Build Persistent Memory Applications with Reliability Availability and Serviceability

Introduction

There are several RAS (Reliability Availability and Serviceability) features for volatile memory that can be extended to persistent memory. Still, there are RAS features that require special handling by the application designed for persistent memory. In this article, we introduce the concepts of RAS for persistent memory and the recommendations to include in the error strategy of persistent memory (PMEM) aware application.

RAS Concepts and Recommendations for Application’s Error Strategy

Concept: Power-fail Protected Domain

Systems with persistent memory support a concept of a persistence domain or power-fail protected domain. As shown in figure 1.1, a persistence domain may include the persistent memory controller, Write Pending Queues, and the CPU caches.  
     

Once data has reached the power-fail protected domain, it may be recoverable during a process that results from a system restart.  That is, once the data reaches the DIMM’s write pending queues (WPQ) or buffers protected by the power failure domain, applications should assume it is durable.  For example, if a power failure occurs, the data will be flushed from the power-fail protected domain using stored energy guaranteed by the platform for this purpose.  Data that has not yet made it into the protected domain will be lost. It is the responsibility of the application to ensure data integrity.
Power fail protected domain is the responsibility of a platform and not of the software.

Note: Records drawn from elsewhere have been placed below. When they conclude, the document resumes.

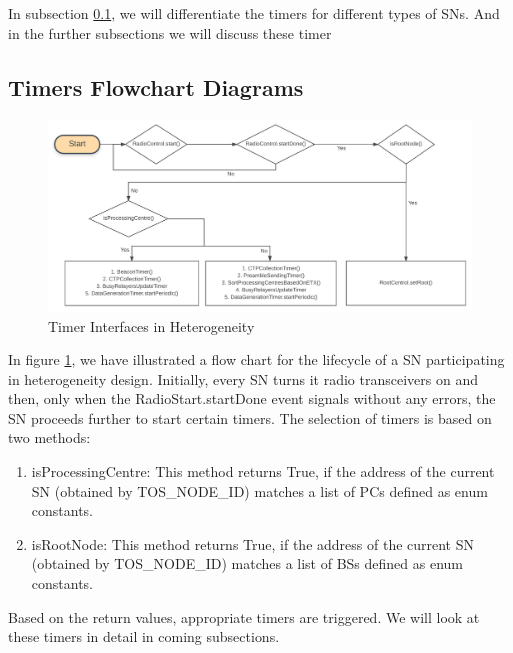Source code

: 	In subsection \ref{subsec:TimersFlowchartDiagrams}, we will differentiate the timers for different types of \acp{SN}. And in the further subsections we will discuss these timer

	\subsection{Timers Flowchart Diagrams}\label{subsec:TimersFlowchartDiagrams}
	
	\begin{figure}
    \centering
    \includegraphics[width=1.0\textwidth]{gfx/Flow_diagram_start.png}
    \caption{Timer Interfaces in Heterogeneity}
    \label{fig:TimerInterfaces}
    \end{figure}

	
	In figure \ref{fig:TimerInterfaces}, we have illustrated a flow chart for the lifecycle of a \ac{SN} participating in heterogeneity design. Initially, every \ac{SN} turns it radio transceivers on and then, only when the RadioStart.startDone event signals without any errors, the \ac{SN} proceeds further to start certain timers. The selection of timers is based on two methods:
	
	\begin{enumerate}
	    \item isProcessingCentre: This method returns True, if the address of the current \ac{SN} (obtained by TOS\_NODE\_ID) matches a list of \acp{PC} defined as enum constants.
	    
	    \item isRootNode: This method returns True, if the address of the current \ac{SN} (obtained by TOS\_NODE\_ID) matches a list of \acp{BS} defined as enum constants.
	\end{enumerate}
	
	Based on the return values, appropriate timers are triggered. We will look at these timers in detail in coming subsections.
	    	
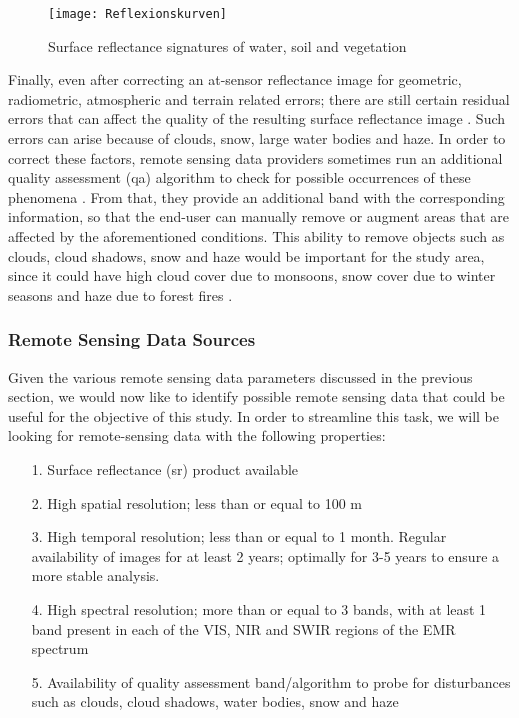 \begin{figure}[H]
	\centering
	\texttt{[image: Reflexionskurven]}
	\caption{Surface reflectance signatures of water, soil and vegetation \citep{SM2005}}\label{Fig7}
\end{figure}
\vspace{-12pt}

\justify
Finally, even after correcting an at-sensor reflectance image for geometric, radiometric, atmospheric and terrain related errors; there are still certain residual errors that can affect the quality of the resulting surface reflectance image \citep{landsat2009, lwin2008, landsat2016}. Such errors can arise because of clouds, snow, large water bodies and haze. In order to correct these factors, remote sensing data providers sometimes run an additional quality assessment (\ac{qa}) algorithm to check for possible occurrences of these phenomena \citep{landsat2016}. From that, they provide an additional band with the corresponding information, so that the end-user can manually remove or augment areas that are affected by the aforementioned conditions. This ability to remove objects such as clouds, cloud shadows, snow and haze would be important for the study area, since it could have high cloud cover due to monsoons, snow cover due to winter seasons and haze due to forest fires \citep{Kumar2015, landsat2009}.

\vfill

\subsubsection{Remote Sensing Data Sources}

Given the various remote sensing data parameters discussed in the previous section, we would now like to identify possible remote sensing data that could be useful for the objective of this study. In order to streamline this task, we will be looking for remote-sensing data with the following properties:

\begin{itemize}
	\item [1. ] Surface reflectance (\ac{sr}) product available
	\item [2. ] High spatial resolution; less than or equal to 100 m
	\item [3. ] High temporal resolution; less than or equal to 1 month. Regular availability of images for at least 2 years; optimally for 3-5 years to ensure a more stable analysis.
	\item [4. ] High spectral resolution; more than or equal to 3 bands, with at least 1 band present in each of the VIS, NIR and SWIR regions of the EMR spectrum
	\item [5. ] Availability of quality assessment band/algorithm to probe for disturbances such as clouds, cloud shadows, water bodies, snow and haze
\end{itemize}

Asynchronous DRAM Refresh (ADR) 

ADR is a feature supported on all Intel platforms, which flushes the write-protected data buffers and places the DRAM in self-refresh. This process is critical during a power loss event or system crash to ensure the data is in a safe and consistent state on persistent memory. By default, ADR does not flush the processor caches. A platform that supports ADR includes persistent memory and the memory controller’s write pending queues within the persistence domain. 
Enhanced Asynchronous DRAM Refresh (eADR), as shown in Figure 1.1, extends the power of a platform fail-protected domain to include CPU caches. 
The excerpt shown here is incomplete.